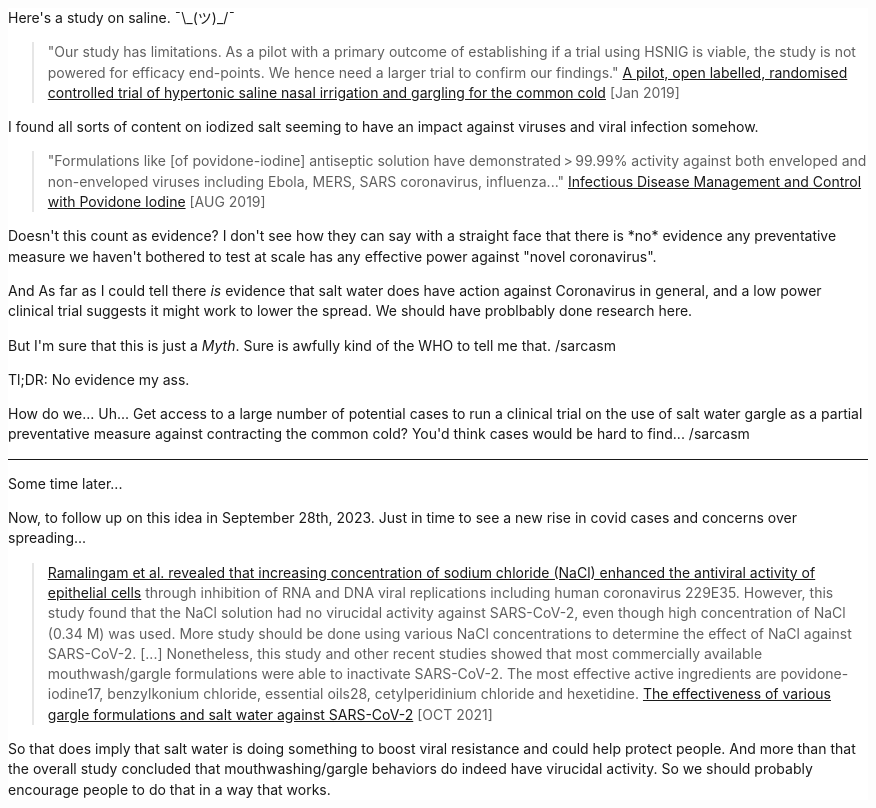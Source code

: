 Here's a study on saline. ¯\\\_(ツ)\_/¯

> "Our study has limitations. As a pilot with a primary outcome of establishing if a trial using HSNIG is viable, the study is not powered for efficacy end-points. We hence need a larger trial to confirm our findings."
> [A pilot, open labelled, randomised controlled trial of hypertonic saline nasal irrigation and gargling for the common cold](https://www.ncbi.nlm.nih.gov/pmc/articles/PMC6355924/) [Jan 2019]

I found all sorts of content on iodized salt seeming to have an impact against viruses and viral infection somehow.

> "Formulations like [of povidone-iodine] antiseptic solution have demonstrated > 99.99% activity against both enveloped and non-enveloped viruses including Ebola, MERS, SARS coronavirus, influenza..."
> [Infectious Disease Management and Control with Povidone Iodine](https://link.springer.com/article/10.1007/s40121-019-00260-x) [AUG 2019]

Doesn't this count as evidence? I don't see how they can say with a straight face that there is \*no\* evidence any preventative measure we haven't bothered to test at scale has any effective power against "novel coronavirus".

And As far as I could tell there *is* evidence that salt water does have action against Coronavirus in general, and a low power clinical trial suggests it might work to lower the spread. We should have problbably done research here.

But I'm sure that this is just a *Myth*. Sure is awfully kind of the WHO to tell me that. /sarcasm

Tl;DR: No evidence my ass. 

How do we... Uh... Get access to a large number of potential cases to run a clinical trial on the use of salt water gargle as a partial preventative measure against contracting the common cold? You'd think cases would be hard to find... /sarcasm

----

Some time later... 

Now, to follow up on this idea in September 28th, 2023. Just in time to see a new rise in covid cases and concerns over spreading...

> [Ramalingam et al. revealed that increasing concentration of sodium chloride (NaCl) enhanced the antiviral activity of epithelial cells](https://www.nature.com/articles/s41598-018-31936-y) through inhibition of RNA and DNA viral replications including human coronavirus 229E35. However, this study found that the NaCl solution had no virucidal activity against SARS-CoV-2, even though high concentration of NaCl (0.34 M) was used. More study should be done using various NaCl concentrations to determine the effect of NaCl against SARS-CoV-2.
> [...]
> Nonetheless, this study and other recent studies showed that most commercially available mouthwash/gargle formulations were able to inactivate SARS-CoV-2. The most effective active ingredients are povidone-iodine17, benzylkonium chloride, essential oils28, cetylperidinium chloride and hexetidine.
> [The effectiveness of various gargle formulations and salt water against SARS-CoV-2](https://www.nature.com/articles/s41598-021-99866-w) [OCT 2021]

So that does imply that salt water is doing something to boost viral resistance and could help protect people. And more than that the overall study concluded that mouthwashing/gargle behaviors do indeed have virucidal activity. So we should probably encourage people to do that in a way that works.

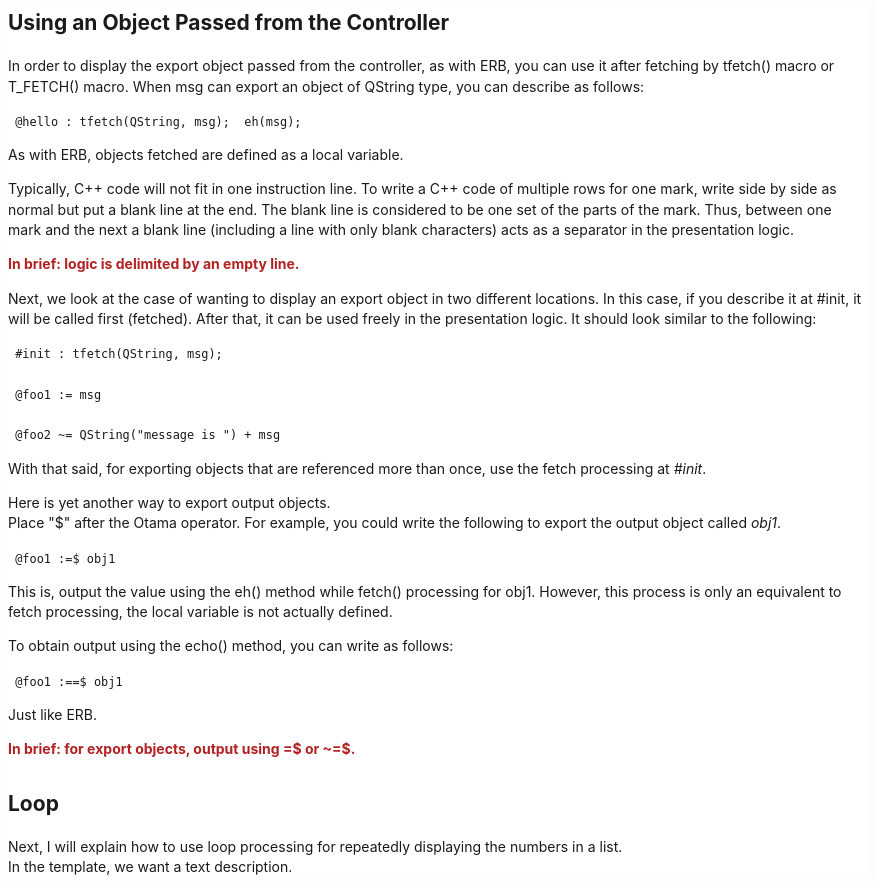 ## Using an Object Passed from the Controller

In order to display the export object passed from the controller, as with ERB, you can use it after fetching by tfetch() macro or T_FETCH() macro. When msg can export an object of QString type, you can describe as follows:

```
 @hello : tfetch(QString, msg);  eh(msg);
```
 
As with ERB, objects fetched are defined as a local variable.

Typically, C++ code will not fit in one instruction line. To write a C++ code of multiple rows for one mark, write side by side as normal but put a blank line at the end. The blank line is considered to be one set of the parts of the mark. Thus, between one mark and the next a blank line (including a line with only blank characters) acts as a separator in the presentation logic.

<span style="color: #b22222">**In brief: logic is delimited by an empty line.** </span>

Next, we look at the case of wanting to display an export object in two different locations. In this case, if you describe it at #init, it will be called first (fetched). After that, it can be used freely in the presentation logic. It should look similar to the following:

```
 #init : tfetch(QString, msg);
 
 @foo1 := msg
 
 @foo2 ~= QString("message is ") + msg
```
 
With that said, for exporting objects that are referenced more than once, use the fetch processing at *#init*.
 
Here is yet another way to export output objects.<br>
Place "$" after the Otama operator. For example, you could write the following to export the output object called *obj1*.

```
 @foo1 :=$ obj1
```
 
This is, output the value using the eh() method while fetch() processing for obj1. However, this process is only an equivalent to fetch processing, the local variable is not actually defined.

To obtain output using the echo() method, you can write as follows:

```
 @foo1 :==$ obj1
```

Just like ERB.

<span style="color: #b22222">**In brief: for export objects, output using =$ or ~=$.** </span>

## Loop

Next, I will explain how to use loop processing for repeatedly displaying the numbers in a list.<br>
In the template, we want a text description.

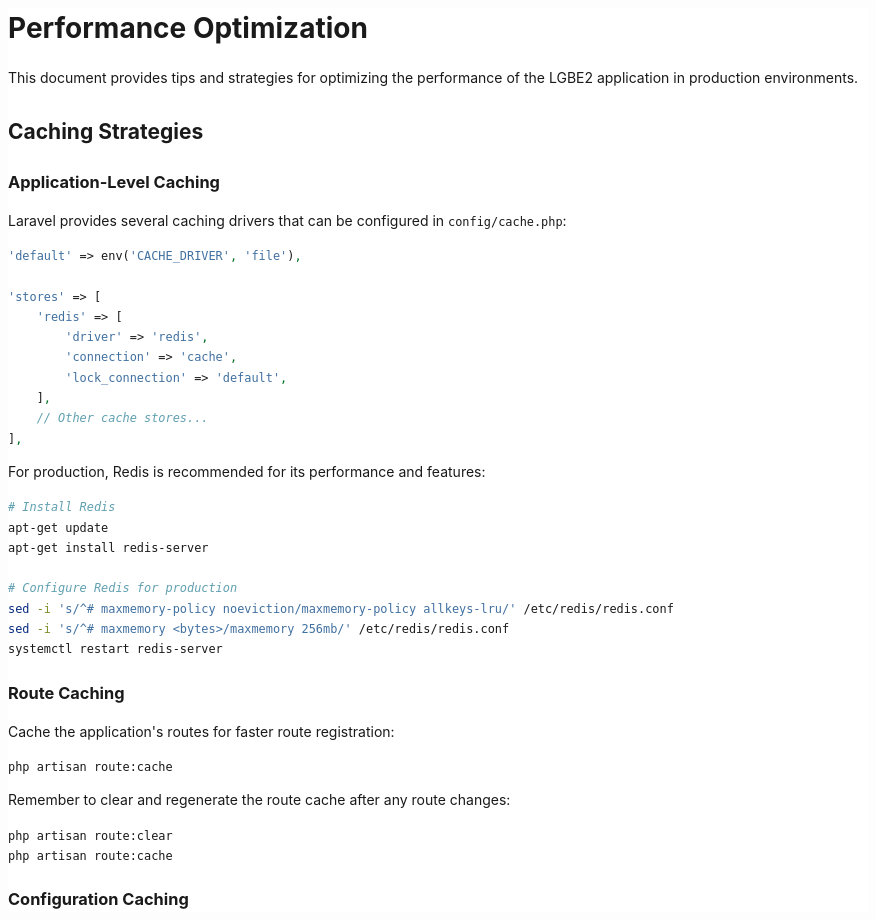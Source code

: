 # Performance Optimization

This document provides tips and strategies for optimizing the performance of the LGBE2 application in production environments.

## Caching Strategies

### Application-Level Caching

Laravel provides several caching drivers that can be configured in `config/cache.php`:

```php
'default' => env('CACHE_DRIVER', 'file'),

'stores' => [
    'redis' => [
        'driver' => 'redis',
        'connection' => 'cache',
        'lock_connection' => 'default',
    ],
    // Other cache stores...
],
```

For production, Redis is recommended for its performance and features:

```bash
# Install Redis
apt-get update
apt-get install redis-server

# Configure Redis for production
sed -i 's/^# maxmemory-policy noeviction/maxmemory-policy allkeys-lru/' /etc/redis/redis.conf
sed -i 's/^# maxmemory <bytes>/maxmemory 256mb/' /etc/redis/redis.conf
systemctl restart redis-server
```

### Route Caching

Cache the application's routes for faster route registration:

```bash
php artisan route:cache
```

Remember to clear and regenerate the route cache after any route changes:

```bash
php artisan route:clear
php artisan route:cache
```

### Configuration Caching
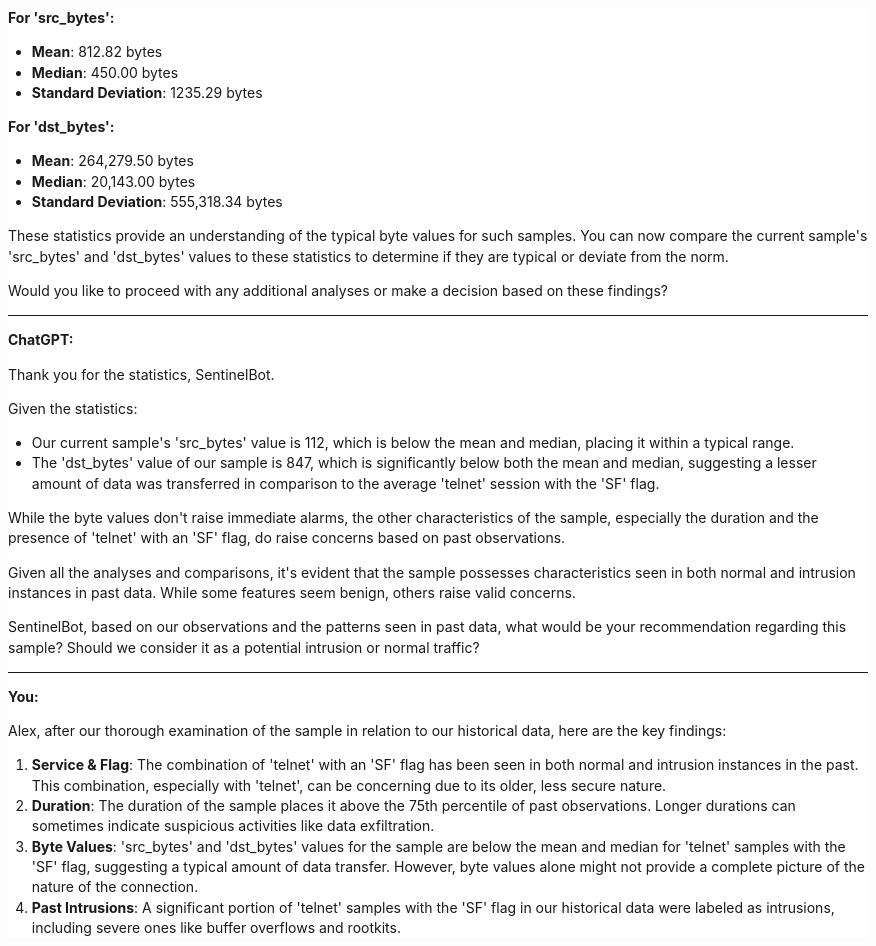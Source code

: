 **For 'src_bytes':**
- **Mean**: 812.82 bytes
- **Median**: 450.00 bytes
- **Standard Deviation**: 1235.29 bytes

**For 'dst_bytes':**
- **Mean**: 264,279.50 bytes
- **Median**: 20,143.00 bytes
- **Standard Deviation**: 555,318.34 bytes

These statistics provide an understanding of the typical byte values for such samples. You can now compare the current sample's 'src_bytes' and 'dst_bytes' values to these statistics to determine if they are typical or deviate from the norm.

Would you like to proceed with any additional analyses or make a decision based on these findings?

------------------

**ChatGPT:**

Thank you for the statistics, SentinelBot.

Given the statistics:


- Our current sample's 'src_bytes' value is 112, which is below the mean and median, placing it within a typical range.
- The 'dst_bytes' value of our sample is 847, which is significantly below both the mean and median, suggesting a lesser amount of data was transferred in comparison to the average 'telnet' session with the 'SF' flag.

While the byte values don't raise immediate alarms, the other characteristics of the sample, especially the duration and the presence of 'telnet' with an 'SF' flag, do raise concerns based on past observations.

Given all the analyses and comparisons, it's evident that the sample possesses characteristics seen in both normal and intrusion instances in past data. While some features seem benign, others raise valid concerns.

SentinelBot, based on our observations and the patterns seen in past data, what would be your recommendation regarding this sample? Should we consider it as a potential intrusion or normal traffic?



------------------

**You:**

Alex, after our thorough examination of the sample in relation to our historical data, here are the key findings:

1. **Service &amp; Flag**: The combination of 'telnet' with an 'SF' flag has been seen in both normal and intrusion instances in the past. This combination, especially with 'telnet', can be concerning due to its older, less secure nature.
2. **Duration**: The duration of the sample places it above the 75th percentile of past observations. Longer durations can sometimes indicate suspicious activities like data exfiltration.
3. **Byte Values**: 'src_bytes' and 'dst_bytes' values for the sample are below the mean and median for 'telnet' samples with the 'SF' flag, suggesting a typical amount of data transfer. However, byte values alone might not provide a complete picture of the nature of the connection.
4. **Past Intrusions**: A significant portion of 'telnet' samples with the 'SF' flag in our historical data were labeled as intrusions, including severe ones like buffer overflows and rootkits.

• **Activity**
After locating the line with "- Our current" above, return that line and every later line through the one with "3. **Byte Values**: 'src_bytes'", word for word and with nothing else.

• **Completed task**
- Our current sample's 'src_bytes' value is 112, which is below the mean and median, placing it within a typical range.
- The 'dst_bytes' value of our sample is 847, which is significantly below both the mean and median, suggesting a lesser amount of data was transferred in comparison to the average 'telnet' session with the 'SF' flag.

While the byte values don't raise immediate alarms, the other characteristics of the sample, especially the duration and the presence of 'telnet' with an 'SF' flag, do raise concerns based on past observations.

Given all the analyses and comparisons, it's evident that the sample possesses characteristics seen in both normal and intrusion instances in past data. While some features seem benign, others raise valid concerns.

SentinelBot, based on our observations and the patterns seen in past data, what would be your recommendation regarding this sample? Should we consider it as a potential intrusion or normal traffic?



------------------

**You:**

Alex, after our thorough examination of the sample in relation to our historical data, here are the key findings:

1. **Service &amp; Flag**: The combination of 'telnet' with an 'SF' flag has been seen in both normal and intrusion instances in the past. This combination, especially with 'telnet', can be concerning due to its older, less secure nature.
2. **Duration**: The duration of the sample places it above the 75th percentile of past observations. Longer durations can sometimes indicate suspicious activities like data exfiltration.
3. **Byte Values**: 'src_bytes' and 'dst_bytes' values for the sample are below the mean and median for 'telnet' samples with the 'SF' flag, suggesting a typical amount of data transfer. However, byte values alone might not provide a complete picture of the nature of the connection.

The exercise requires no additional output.